Women of color are most likely to be in minimum wage jobs. Over half of Black and Latino people in this country can’t afford the rent compared to 42 percent of Asian and white people. While these are staggering numbers, the Princeton Eviction Lab found that Blacks and Latinos, particularly women, were more likely than their white counterparts to face eviction proceedings. Federal help for low-income housing, particularly for the very needy, is perceived as being about Blacks and Latinos because the need is so great. So while white people benefit, 46 percent of housing vouchers go to Black and Latino households, and two-thirds of public housing households are Black and Latino. Don’t their lives matter?
It should be good politics to solve deep and shared problems like housing affordability, but unfortunately the Biden administration has treated rental assistance as separate from an affordable housing plan. That may be a political mistake. Democrats should not forget Trump has weaponized this nation’s tragic and preventable homeless crisis. Remember that even before the pandemic, Trump attacked Democratic governors and some Democratic mayors on the homeless rates in their states and cities, suggesting that what was needed was a police crackdown. Homeless rates were listed in the effort to recall California Governor Gavin Newsom from office.
It’s also a policy mistake to separate rental assistance from affordability. The truth is that it is rising rents and stagnating wages that have increased homeless rates. We need to build more affordable housing, but we can’t build our way out of this crisis. For example, the Department of Housing and Urban Development announced a plan that would create another 20,000 units by 2027 for a problem that tens of millions face. Therefore, the right policy approach includes rental assistance and preserving affordable housing, like public housing, as well.
Another pressing issue is the living conditions faced by the nation’s 1.2 million residents of public housing. Build Back Better includes $80 million to preserve funding to make the horribly crumbling housing livable. Will that be cut, too?

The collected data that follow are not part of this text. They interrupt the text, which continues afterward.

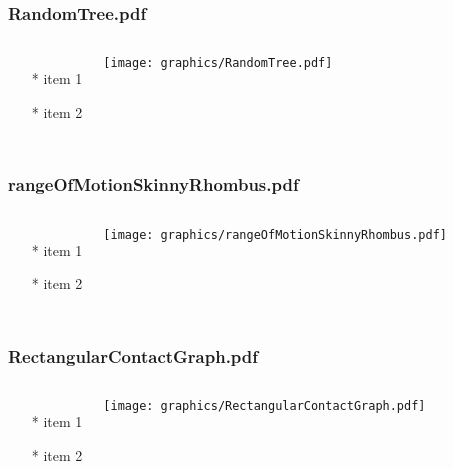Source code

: \documentclass{beamer}
\begin{document}
\begin{frame} \frametitle{RandomTree.pdf}
    \begin{columns}[c]
        \begin{itemize}
            \item[*] item 1
            \item[*] item 2
        \end{itemize}
        \begin{minipage}{\linewidth}
            \begin{center}
            \texttt{[image: graphics/RandomTree.pdf]}
            \label{gfx:RandomTree.pdf}
            \end{center}
        \end{minipage}
    \end{columns}
\end{frame}
\begin{frame} \frametitle{rangeOfMotionSkinnyRhombus.pdf}
    \begin{columns}[c]
        \begin{itemize}
            \item[*] item 1
            \item[*] item 2
        \end{itemize}
        \begin{minipage}{\linewidth}
            \begin{center}
            \texttt{[image: graphics/rangeOfMotionSkinnyRhombus.pdf]}
            \label{gfx:rangeOfMotionSkinnyRhombus.pdf}
            \end{center}
        \end{minipage}
    \end{columns}
\end{frame}
\begin{frame} \frametitle{RectangularContactGraph.pdf}
    \begin{columns}[c]
        \begin{itemize}
            \item[*] item 1
            \item[*] item 2
        \end{itemize}
        \begin{minipage}{\linewidth}
            \begin{center}
            \texttt{[image: graphics/RectangularContactGraph.pdf]}
            \label{gfx:RectangularContactGraph.pdf}
            \end{center}
        \end{minipage}
    \end{columns}
\end{frame}
\end{document}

Not only must Democrats in Congress recognize the humanitarian and political benefits of stemming evictions and preserving public housing, but state and local government must be bolder and create new ways of addressing this inequality crisis. When I announced my candidacy for mayor of New York City in October 2020, it was with a burning desire to make New York affordable for its residents. After all, the pulse of this city, and communities around the country, comes from its people. We are one of the most diverse cities in the country, with 800 languages spoken here and all the cultural vibrancy that creates. We are the home to hip-hop, as the Verzuz between Big Daddy Kane and KRS-ONE showed. Diversity drives culture and attracts business and tourism, but it also helps us contribute 8 percent of the nation’s gross domestic product. Losing our residents to high-end housing is an existential crisis. I proposed to subsidize the rents for renters so that no one paid too much for housing, and I would use federal bailout money and the cost savings from catastrophically expensive welfare hotels to pay for it.
Vouchers and subsidies have their challenges. Only one in four people eligible for vouchers actually gets one, and landlords often discriminate against them, particularly if they are held by people of color. And there is the issue of preventing landlords from price gouging the public coffers because of subsidies. But these are good problems to have, which, when faced, can be solved. Let’s start with a rigorous Build Back Better program that includes an eviction-prevention and affordable housing strategy and show this country that Democrats can get housing done.